Entregada la tesis y aceptada por el profesor Chaves, recibí el grado como licenciada en Antropología a mediados de 1972. Quedaban atrás los años de estudiante y debía buscar un sitio de trabajo donde pudiera finalmente comenzar mi sueño de vida. Tenía conciencia de mi inexperiencia y por ello consideraba ineludible participar en otras investigaciones que me permitieran adquirir mayor conocimiento y seguridad.

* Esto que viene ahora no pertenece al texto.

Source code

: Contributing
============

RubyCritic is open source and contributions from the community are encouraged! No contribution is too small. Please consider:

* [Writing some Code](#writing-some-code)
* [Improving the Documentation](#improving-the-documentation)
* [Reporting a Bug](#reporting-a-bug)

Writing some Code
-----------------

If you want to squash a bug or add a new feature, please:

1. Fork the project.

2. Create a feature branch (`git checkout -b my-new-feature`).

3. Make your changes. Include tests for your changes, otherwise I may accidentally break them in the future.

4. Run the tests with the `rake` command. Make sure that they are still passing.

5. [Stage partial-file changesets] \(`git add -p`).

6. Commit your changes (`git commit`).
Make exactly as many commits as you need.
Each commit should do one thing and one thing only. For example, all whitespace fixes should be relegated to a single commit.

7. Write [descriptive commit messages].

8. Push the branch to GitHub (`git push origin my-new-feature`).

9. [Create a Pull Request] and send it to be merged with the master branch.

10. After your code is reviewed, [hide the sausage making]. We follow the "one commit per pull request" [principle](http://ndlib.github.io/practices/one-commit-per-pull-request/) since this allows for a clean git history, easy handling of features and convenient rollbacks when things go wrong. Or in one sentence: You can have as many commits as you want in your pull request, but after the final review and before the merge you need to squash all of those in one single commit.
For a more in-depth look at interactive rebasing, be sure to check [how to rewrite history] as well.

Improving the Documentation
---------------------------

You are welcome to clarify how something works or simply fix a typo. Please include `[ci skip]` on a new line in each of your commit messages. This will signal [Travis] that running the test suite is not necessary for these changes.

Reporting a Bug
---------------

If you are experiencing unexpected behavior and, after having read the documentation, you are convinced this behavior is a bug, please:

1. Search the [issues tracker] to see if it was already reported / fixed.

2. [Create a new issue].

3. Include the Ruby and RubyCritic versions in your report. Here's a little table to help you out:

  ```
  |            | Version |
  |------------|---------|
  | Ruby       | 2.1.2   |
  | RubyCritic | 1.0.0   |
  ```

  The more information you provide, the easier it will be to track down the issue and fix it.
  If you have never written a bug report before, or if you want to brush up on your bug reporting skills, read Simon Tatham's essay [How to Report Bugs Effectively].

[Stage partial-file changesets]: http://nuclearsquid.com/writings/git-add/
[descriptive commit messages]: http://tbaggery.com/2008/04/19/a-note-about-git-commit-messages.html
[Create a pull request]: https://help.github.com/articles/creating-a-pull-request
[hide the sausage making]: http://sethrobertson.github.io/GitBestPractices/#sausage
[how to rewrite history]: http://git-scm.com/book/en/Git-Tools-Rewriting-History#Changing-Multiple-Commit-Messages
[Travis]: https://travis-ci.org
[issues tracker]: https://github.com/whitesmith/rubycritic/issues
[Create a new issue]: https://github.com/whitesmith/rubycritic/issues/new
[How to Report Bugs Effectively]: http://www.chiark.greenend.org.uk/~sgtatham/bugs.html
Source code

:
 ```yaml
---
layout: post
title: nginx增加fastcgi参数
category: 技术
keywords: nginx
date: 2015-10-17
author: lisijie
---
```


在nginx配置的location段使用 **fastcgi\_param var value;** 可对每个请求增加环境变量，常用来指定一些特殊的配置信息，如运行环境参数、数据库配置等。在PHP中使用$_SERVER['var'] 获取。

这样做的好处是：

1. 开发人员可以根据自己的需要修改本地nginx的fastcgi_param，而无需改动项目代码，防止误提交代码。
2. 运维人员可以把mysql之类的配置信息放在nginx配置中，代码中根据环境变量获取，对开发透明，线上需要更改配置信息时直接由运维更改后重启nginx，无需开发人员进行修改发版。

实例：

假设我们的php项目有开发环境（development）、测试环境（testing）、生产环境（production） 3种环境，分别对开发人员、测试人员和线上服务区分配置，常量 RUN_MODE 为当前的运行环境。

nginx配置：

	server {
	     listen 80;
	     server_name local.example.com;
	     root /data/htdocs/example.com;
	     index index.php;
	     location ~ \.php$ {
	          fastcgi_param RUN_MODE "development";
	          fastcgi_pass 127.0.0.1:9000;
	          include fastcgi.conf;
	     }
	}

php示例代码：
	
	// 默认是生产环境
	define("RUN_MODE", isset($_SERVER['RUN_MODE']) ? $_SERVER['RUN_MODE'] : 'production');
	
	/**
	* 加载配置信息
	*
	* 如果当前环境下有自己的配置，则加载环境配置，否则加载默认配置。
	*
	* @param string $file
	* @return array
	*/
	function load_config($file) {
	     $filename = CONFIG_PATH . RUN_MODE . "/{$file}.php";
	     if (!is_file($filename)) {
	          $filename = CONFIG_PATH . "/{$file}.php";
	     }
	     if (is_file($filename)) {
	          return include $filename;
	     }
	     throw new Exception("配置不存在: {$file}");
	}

Mi experiencia profesional como arqueóloga en la Sierra Nevada de Santa Marta
A principios de 1973 comencé a trabajar como investigadora en el área de arqueología del Instituto Colombiano de Antropología (ICAN), conformado en ese entonces mayoritariamente por antropólogos y no por arqueólogos. Mi vinculación laboral era con un proyecto de investigación en la Sierra Nevada de Santa Marta, a cargo del arqueólogo Gilberto Cadavid; el trabajo consistía en ubicar poblados prehispánicos en sus vertientes norte y occidental, mediante un profundo reconocimiento de la zona. Durante un año recorrimos la Sierra, desde el nivel del mar hasta los 2 900 m aproximadamente. Estudiamos las fuentes etnohistóricas de cronistas del siglo XVI, los relatos de viajeros del siglo XIX y las investigaciones de arqueólogos que habían trabajado anteriormente en esta región como Gerardo Reichel-Dolmatoff y Alicia Dussán, J. Alden Mason, Henning Bischof, Jack Wynn y Carson Murdy. De cada uno de los sitios hallados se registró su ubicación en una plancha del IGAC, las dimensiones aproximadas, el tipo de infraestructura y accesos o caminos, y se recolectó material cerámico proveniente de huecos de guaquería, barrancos y orillas de ríos o quebradas.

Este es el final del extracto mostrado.